Data in this exercise:
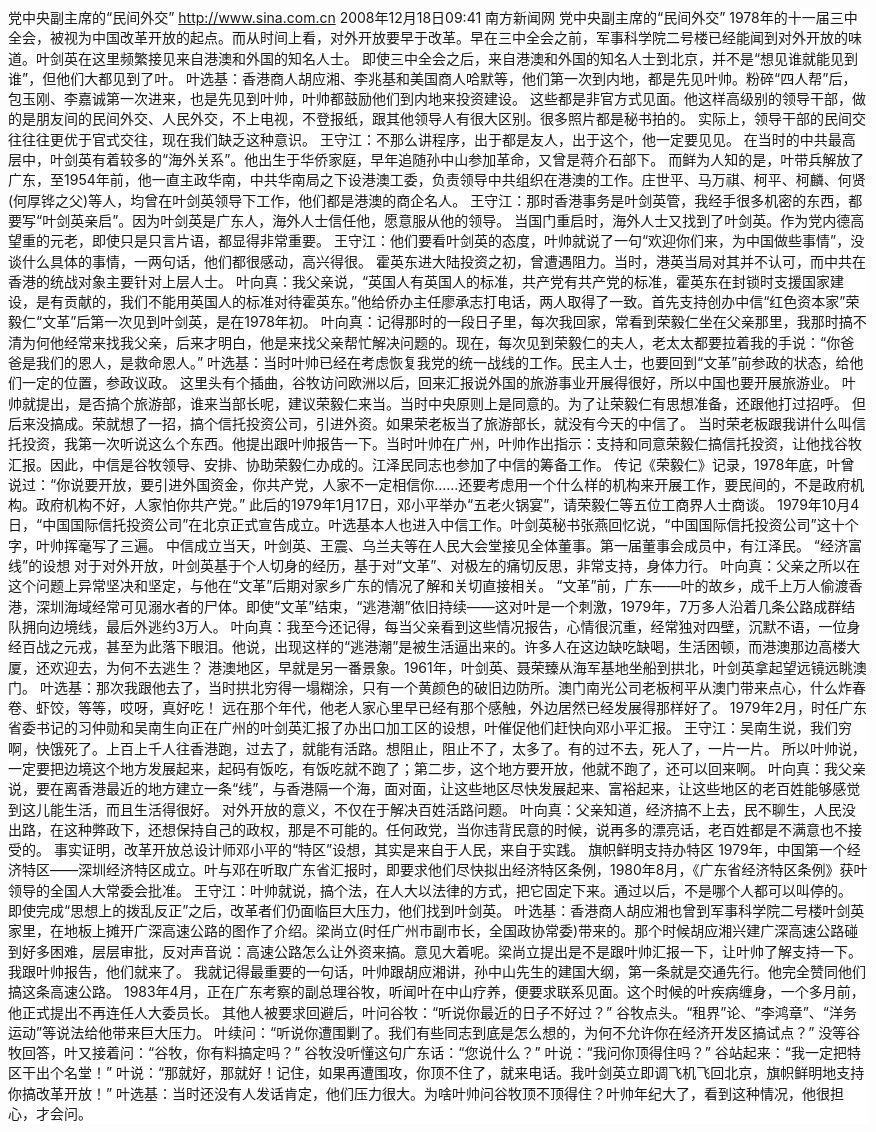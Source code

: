 党中央副主席的“民间外交”
http://www.sina.com.cn  2008年12月18日09:41   南方新闻网
党中央副主席的“民间外交”
1978年的十一届三中全会，被视为中国改革开放的起点。而从时间上看，对外开放要早于改革。早在三中全会之前，军事科学院二号楼已经能闻到对外开放的味道。叶剑英在这里频繁接见来自港澳和外国的知名人士。
即使三中全会之后，来自港澳和外国的知名人士到北京，并不是“想见谁就能见到谁”，但他们大都见到了叶。
叶选基：香港商人胡应湘、李兆基和美国商人哈默等，他们第一次到内地，都是先见叶帅。粉碎“四人帮”后，包玉刚、李嘉诚第一次进来，也是先见到叶帅，叶帅都鼓励他们到内地来投资建设。
这些都是非官方式见面。他这样高级别的领导干部，做的是朋友间的民间外交、人民外交，不上电视，不登报纸，跟其他领导人有很大区别。很多照片都是秘书拍的。
实际上，领导干部的民间交往往往更优于官式交往，现在我们缺乏这种意识。
王守江：不那么讲程序，出于都是友人，出于这个，他一定要见见。
在当时的中共最高层中，叶剑英有着较多的“海外关系”。他出生于华侨家庭，早年追随孙中山参加革命，又曾是蒋介石部下。
而鲜为人知的是，叶带兵解放了广东，至1954年前，他一直主政华南，中共华南局之下设港澳工委，负责领导中共组织在港澳的工作。庄世平、马万祺、柯平、柯麟、何贤(何厚铧之父)等人，均曾在叶剑英领导下工作，他们都是港澳的商企名人。
王守江：那时香港事务是叶剑英管，我经手很多机密的东西，都要写“叶剑英亲启”。因为叶剑英是广东人，海外人士信任他，愿意服从他的领导。
当国门重启时，海外人士又找到了叶剑英。作为党内德高望重的元老，即使只是只言片语，都显得非常重要。
王守江：他们要看叶剑英的态度，叶帅就说了一句“欢迎你们来，为中国做些事情”，没谈什么具体的事情，一两句话，他们都很感动，高兴得很。
霍英东进大陆投资之初，曾遭遇阻力。当时，港英当局对其并不认可，而中共在香港的统战对象主要针对上层人士。
叶向真：我父亲说，“英国人有英国人的标准，共产党有共产党的标准，霍英东在封锁时支援国家建设，是有贡献的，我们不能用英国人的标准对待霍英东。”他给侨办主任廖承志打电话，两人取得了一致。首先支持创办中信“红色资本家”荣毅仁“文革”后第一次见到叶剑英，是在1978年初。
叶向真：记得那时的一段日子里，每次我回家，常看到荣毅仁坐在父亲那里，我那时搞不清为何他经常来找我父亲，后来才明白，他是来找父亲帮忙解决问题的。现在，每次见到荣毅仁的夫人，老太太都要拉着我的手说：“你爸爸是我们的恩人，是救命恩人。”
叶选基：当时叶帅已经在考虑恢复我党的统一战线的工作。民主人士，也要回到“文革”前参政的状态，给他们一定的位置，参政议政。
这里头有个插曲，谷牧访问欧洲以后，回来汇报说外国的旅游事业开展得很好，所以中国也要开展旅游业。
叶帅就提出，是否搞个旅游部，谁来当部长呢，建议荣毅仁来当。当时中央原则上是同意的。为了让荣毅仁有思想准备，还跟他打过招呼。
但后来没搞成。荣就想了一招，搞个信托投资公司，引进外资。如果荣老板当了旅游部长，就没有今天的中信了。
当时荣老板跟我讲什么叫信托投资，我第一次听说这么个东西。他提出跟叶帅报告一下。当时叶帅在广州，叶帅作出指示：支持和同意荣毅仁搞信托投资，让他找谷牧汇报。因此，中信是谷牧领导、安排、协助荣毅仁办成的。江泽民同志也参加了中信的筹备工作。
传记《荣毅仁》记录，1978年底，叶曾说过：“你说要开放，要引进外国资金，你共产党，人家不一定相信你……还要考虑用一个什么样的机构来开展工作，要民间的，不是政府机构。政府机构不好，人家怕你共产党。”
此后的1979年1月17日，邓小平举办“五老火锅宴”，请荣毅仁等五位工商界人士商谈。
1979年10月4日，“中国国际信托投资公司”在北京正式宣告成立。叶选基本人也进入中信工作。叶剑英秘书张燕回忆说，“中国国际信托投资公司”这十个字，叶帅挥毫写了三遍。
中信成立当天，叶剑英、王震、乌兰夫等在人民大会堂接见全体董事。第一届董事会成员中，有江泽民。
“经济富线”的设想
对于对外开放，叶剑英基于个人切身的经历，基于对“文革”、对极左的痛切反思，非常支持，身体力行。
叶向真：父亲之所以在这个问题上异常坚决和坚定，与他在“文革”后期对家乡广东的情况了解和关切直接相关。
“文革”前，广东——叶的故乡，成千上万人偷渡香港，深圳海域经常可见溺水者的尸体。即使“文革”结束，“逃港潮”依旧持续——这对叶是一个刺激，1979年，7万多人沿着几条公路成群结队拥向边境线，最后外逃约3万人。
叶向真：我至今还记得，每当父亲看到这些情况报告，心情很沉重，经常独对四壁，沉默不语，一位身经百战之元戎，甚至为此落下眼泪。他说，出现这样的“逃港潮”是被生活逼出来的。许多人在这边缺吃缺喝，生活困顿，而港澳那边高楼大厦，还欢迎去，为何不去逃生？
港澳地区，早就是另一番景象。1961年，叶剑英、聂荣臻从海军基地坐船到拱北，叶剑英拿起望远镜远眺澳门。
叶选基：那次我跟他去了，当时拱北穷得一塌糊涂，只有一个黄颜色的破旧边防所。澳门南光公司老板柯平从澳门带来点心，什么炸春卷、虾饺，等等，哎呀，真好吃！
远在那个年代，他老人家心里早已经有那个感触，外边居然已经发展得那样好了。
1979年2月，时任广东省委书记的习仲勋和吴南生向正在广州的叶剑英汇报了办出口加工区的设想，叶催促他们赶快向邓小平汇报。
王守江：吴南生说，我们穷啊，快饿死了。上百上千人往香港跑，过去了，就能有活路。想阻止，阻止不了，太多了。有的过不去，死人了，一片一片。
所以叶帅说，一定要把边境这个地方发展起来，起码有饭吃，有饭吃就不跑了；第二步，这个地方要开放，他就不跑了，还可以回来啊。
叶向真：我父亲说，要在离香港最近的地方建立一条“线”，与香港隔一个海，面对面，让这些地区尽快发展起来、富裕起来，让这些地区的老百姓能够感觉到这儿能生活，而且生活得很好。
对外开放的意义，不仅在于解决百姓活路问题。
叶向真：父亲知道，经济搞不上去，民不聊生，人民没出路，在这种弊政下，还想保持自己的政权，那是不可能的。任何政党，当你违背民意的时候，说再多的漂亮话，老百姓都是不满意也不接受的。
事实证明，改革开放总设计师邓小平的“特区”设想，其实是来自于人民，来自于实践。
旗帜鲜明支持办特区
1979年，中国第一个经济特区——深圳经济特区成立。叶与邓在听取广东省汇报时，即要求他们尽快拟出经济特区条例，1980年8月，《广东省经济特区条例》获叶领导的全国人大常委会批准。
王守江：叶帅就说，搞个法，在人大以法律的方式，把它固定下来。通过以后，不是哪个人都可以叫停的。
即使完成“思想上的拨乱反正”之后，改革者们仍面临巨大压力，他们找到叶剑英。
叶选基：香港商人胡应湘也曾到军事科学院二号楼叶剑英家里，在地板上摊开广深高速公路的图作了介绍。梁尚立(时任广州市副市长，全国政协常委)带来的。那个时候胡应湘兴建广深高速公路碰到好多困难，层层审批，反对声音说：高速公路怎么让外资来搞。意见大着呢。梁尚立提出是不是跟叶帅汇报一下，让叶帅了解支持一下。我跟叶帅报告，他们就来了。
我就记得最重要的一句话，叶帅跟胡应湘讲，孙中山先生的建国大纲，第一条就是交通先行。他完全赞同他们搞这条高速公路。
1983年4月，正在广东考察的副总理谷牧，听闻叶在中山疗养，便要求联系见面。这个时候的叶疾病缠身，一个多月前，他正式提出不再连任人大委员长。
其他人被要求回避后，叶问谷牧：“听说你最近的日子不好过？”
谷牧点头。“租界”论、“李鸿章”、“洋务运动”等说法给他带来巨大压力。
叶续问：“听说你遭围剿了。我们有些同志到底是怎么想的，为何不允许你在经济开发区搞试点？”
没等谷牧回答，叶又接着问：“谷牧，你有料搞定吗？”
谷牧没听懂这句广东话：“您说什么？”
叶说：“我问你顶得住吗？”
谷站起来：“我一定把特区干出个名堂！”
叶说：“那就好，那就好！记住，如果再遭围攻，你顶不住了，就来电话。我叶剑英立即调飞机飞回北京，旗帜鲜明地支持你搞改革开放！”
叶选基：当时还没有人发话肯定，他们压力很大。为啥叶帅问谷牧顶不顶得住？叶帅年纪大了，看到这种情况，他很担心，才会问。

What is required:
Everything above from the line containing "此后的1979年1月17日，" through the line containing "1979年2月，时任广东省委" must be copied exactly. Nothing outside that range belongs in the answer.

Response:
此后的1979年1月17日，邓小平举办“五老火锅宴”，请荣毅仁等五位工商界人士商谈。
1979年10月4日，“中国国际信托投资公司”在北京正式宣告成立。叶选基本人也进入中信工作。叶剑英秘书张燕回忆说，“中国国际信托投资公司”这十个字，叶帅挥毫写了三遍。
中信成立当天，叶剑英、王震、乌兰夫等在人民大会堂接见全体董事。第一届董事会成员中，有江泽民。
“经济富线”的设想
对于对外开放，叶剑英基于个人切身的经历，基于对“文革”、对极左的痛切反思，非常支持，身体力行。
叶向真：父亲之所以在这个问题上异常坚决和坚定，与他在“文革”后期对家乡广东的情况了解和关切直接相关。
“文革”前，广东——叶的故乡，成千上万人偷渡香港，深圳海域经常可见溺水者的尸体。即使“文革”结束，“逃港潮”依旧持续——这对叶是一个刺激，1979年，7万多人沿着几条公路成群结队拥向边境线，最后外逃约3万人。
叶向真：我至今还记得，每当父亲看到这些情况报告，心情很沉重，经常独对四壁，沉默不语，一位身经百战之元戎，甚至为此落下眼泪。他说，出现这样的“逃港潮”是被生活逼出来的。许多人在这边缺吃缺喝，生活困顿，而港澳那边高楼大厦，还欢迎去，为何不去逃生？
港澳地区，早就是另一番景象。1961年，叶剑英、聂荣臻从海军基地坐船到拱北，叶剑英拿起望远镜远眺澳门。
叶选基：那次我跟他去了，当时拱北穷得一塌糊涂，只有一个黄颜色的破旧边防所。澳门南光公司老板柯平从澳门带来点心，什么炸春卷、虾饺，等等，哎呀，真好吃！
远在那个年代，他老人家心里早已经有那个感触，外边居然已经发展得那样好了。
1979年2月，时任广东省委书记的习仲勋和吴南生向正在广州的叶剑英汇报了办出口加工区的设想，叶催促他们赶快向邓小平汇报。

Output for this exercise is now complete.